As a messenger of light, Kabir carries the Lamp of Love, wisdom and freedom to the suffering society. A number of poems are composed explicitly as riddles and from the riddling poems; it is a leap to "Ulatvasis", the upside down language of paradoxes and enigmas. Such poems greatly fascinate, while those perplex the readers. He rather produces the effective devices, sometimes a matrix of verbal impossibilities in which lies a transpired truth. Sometimes his poems are composed on anaphora - repetition of a word at the beginning or end of each line. His songs are rhythmical, lyrical, sonorous, melodious and memorable. He has used various metaphors, metonymies and vice versa, symbols, rhetorical questions exclamations, epithets, personifications etc., with a superbly and astonishing skill. Kabir's writings include the Bijak, Sakhi Granth and Kabir Granthawali. Adi Guru Granth Sahib, the holy text of Sikhism contains as many as 225 bhajans (hymns/psalms), 69 Vanis (Stanzas) and 238 Shlokas of the Saint Kabir Saheb which are regularly and ceremoniously being sung and read over with a great devotion, throughout the world.
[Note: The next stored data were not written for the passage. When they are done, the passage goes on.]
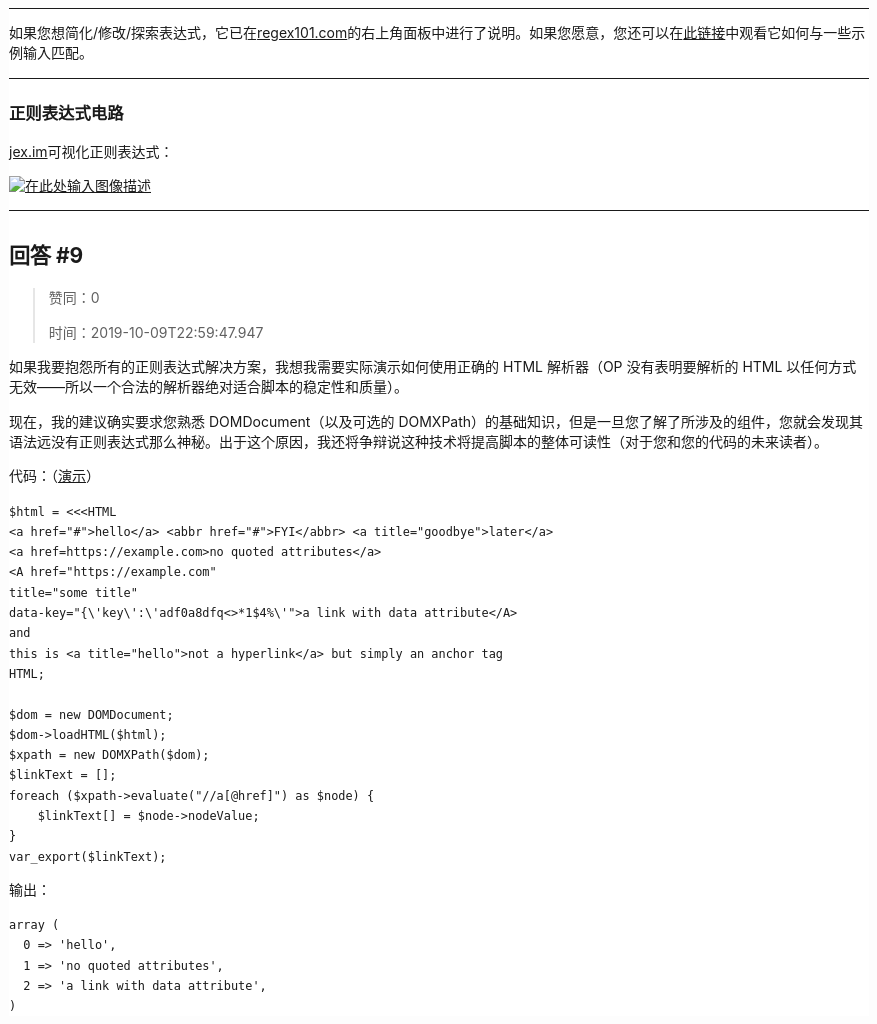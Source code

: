 * * *

如果您想简化/修改/探索表达式，它已在[regex101.com](https://regex101.com/r/1yjQ5M/1/)的右上角面板中进行了说明。如果您愿意，您还可以在[此链接](https://regex101.com/r/1yjQ5M/1/debugger)中观看它如何与一些示例输入匹配。

* * *

### 正则表达式电路

[jex.im](https://jex.im/regulex/#!flags=&re=%5E(a%7Cb)*%3F%24)可视化正则表达式：

[![在此处输入图像描述](https://i.stack.imgur.com/hqhDD.png)](https://i.stack.imgur.com/hqhDD.png)

* * *

## 回答 #9

> 赞同：0
> 
> 时间：2019-10-09T22:59:47.947

如果我要抱怨所有的正则表达式解决方案，我想我需要实际演示如何使用正确的 HTML 解析器（OP 没有表明要解析的 HTML 以任何方式无效——所以一个合法的解析器绝对适合脚本的稳定性和质量）。

现在，我的建议确实要求您熟悉 DOMDocument（以及可选的 DOMXPath）的基础知识，但是一旦您了解了所涉及的组件，您就会发现其语法远没有正则表达式那么神秘。出于这个原因，我还将争辩说这种技术将提高脚本的整体可读性（对于您和您的代码的未来读者）。

代码：（[演示](https://3v4l.org/qtpkt)）

```
$html = <<<HTML
<a href="#">hello</a> <abbr href="#">FYI</abbr> <a title="goodbye">later</a>
<a href=https://example.com>no quoted attributes</a>
<A href="https://example.com"
title="some title"
data-key="{\'key\':\'adf0a8dfq<>*1$4%\'">a link with data attribute</A>
and
this is <a title="hello">not a hyperlink</a> but simply an anchor tag
HTML;

$dom = new DOMDocument; 
$dom->loadHTML($html);
$xpath = new DOMXPath($dom);
$linkText = [];
foreach ($xpath->evaluate("//a[@href]") as $node) {
    $linkText[] = $node->nodeValue;
}
var_export($linkText); 
```

输出：

```
array (
  0 => 'hello',
  1 => 'no quoted attributes',
  2 => 'a link with data attribute',
) 
```
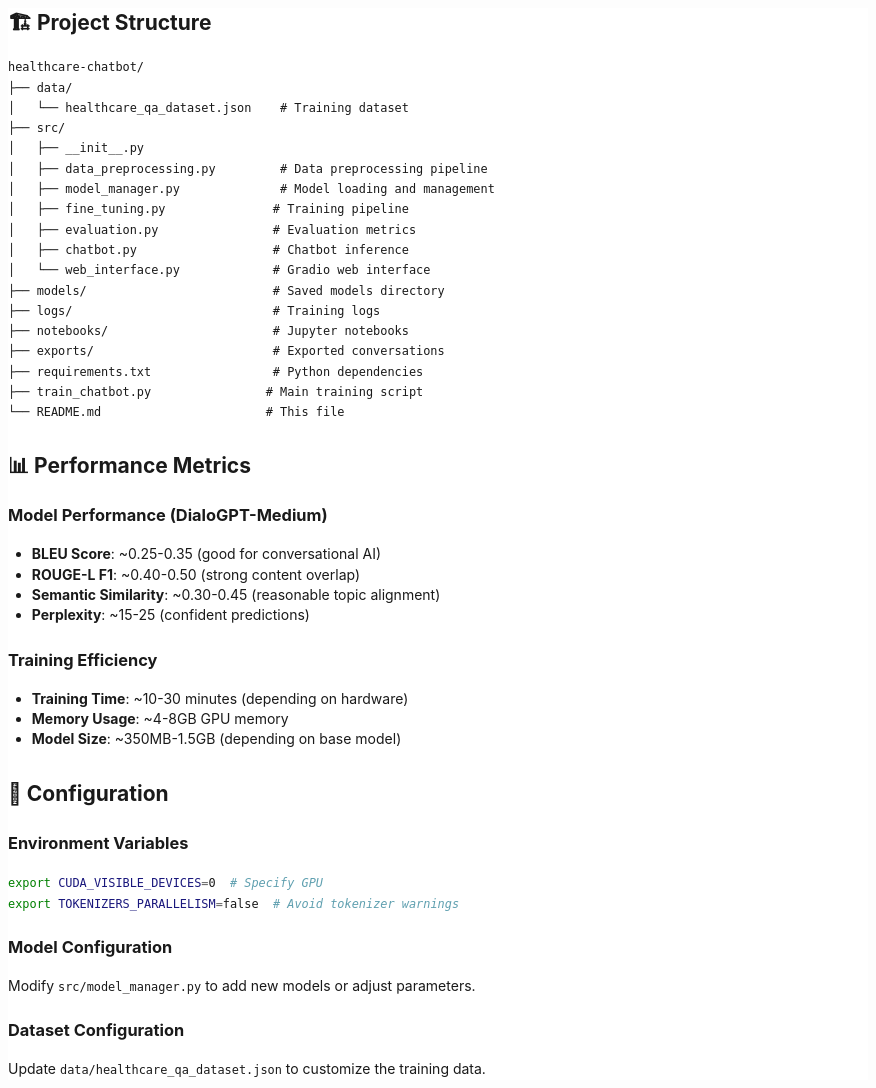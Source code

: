 ## 🏗️ Project Structure

```
healthcare-chatbot/
├── data/
│   └── healthcare_qa_dataset.json    # Training dataset
├── src/
│   ├── __init__.py
│   ├── data_preprocessing.py         # Data preprocessing pipeline
│   ├── model_manager.py              # Model loading and management
│   ├── fine_tuning.py               # Training pipeline
│   ├── evaluation.py                # Evaluation metrics
│   ├── chatbot.py                   # Chatbot inference
│   └── web_interface.py             # Gradio web interface
├── models/                          # Saved models directory
├── logs/                            # Training logs
├── notebooks/                       # Jupyter notebooks
├── exports/                         # Exported conversations
├── requirements.txt                 # Python dependencies
├── train_chatbot.py                # Main training script
└── README.md                       # This file
```

## 📊 Performance Metrics

### Model Performance (DialoGPT-Medium)
- **BLEU Score**: ~0.25-0.35 (good for conversational AI)
- **ROUGE-L F1**: ~0.40-0.50 (strong content overlap)
- **Semantic Similarity**: ~0.30-0.45 (reasonable topic alignment)
- **Perplexity**: ~15-25 (confident predictions)

### Training Efficiency
- **Training Time**: ~10-30 minutes (depending on hardware)
- **Memory Usage**: ~4-8GB GPU memory
- **Model Size**: ~350MB-1.5GB (depending on base model)

## 🔧 Configuration

### Environment Variables
```bash
export CUDA_VISIBLE_DEVICES=0  # Specify GPU
export TOKENIZERS_PARALLELISM=false  # Avoid tokenizer warnings
```

### Model Configuration
Modify `src/model_manager.py` to add new models or adjust parameters.

### Dataset Configuration
Update `data/healthcare_qa_dataset.json` to customize the training data.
His greatest work is the Bijak, fundamental and most authentic work which was translated by me in English versicular form in the year 2005.
Kabir was a great scientist of the soul, researching the means of the Self-realisation by shedding off the body-centric-ego, the wanderings of the mind and the allurements of the sense organs. Identifying with body, mind and senses is ignorance as it takes away attention from the inner Self the moral tone is quite strong in Kabir's hymns. Kabir's extempore outpourings of songs and couplets numbering thousands have been widely hailed for their deep spiritual fervor and poetic quality and are sung with great rapture by old and young alike in India and abroad. His poetry is considered as rich gems for its spiritual message and worldly wisdom. Any conscientious reader can realize the truth in his inner chamber of his own being. He staunchly preached freedom from fear. Through his "Jhulana and Rekhta" hymns, Kabir has artistically and melodiously depicted the picture of a swing of the illusion and delusion which takes away Jiva, the soul from one birth to another based on the theory of 'cause and effect'.
I must bring home a unique feature of Kabir. He remains totally distinguished from Sur, Tulsi, Mira, Rahim etc., who are primely addressing to God, whereas Kabir talks directly to man. In all his poems he uses the phrase like "Sayeth Kabir, Listen O, saints! Listen O, sadho!". In fact, this has been Kabir's trademark. He seizes the audience attention by addressing-"O, saints; O, brother; O, pundit; O, man; O, Jiva; even O, fool etc. etc." The sadho or saint of Kabir is not a sadhu in ochre; he is a common man, a common seeker or an aspirant. The listener and reader is the centre in Kabir's poems. He passionately .appeals to listen to his sermons.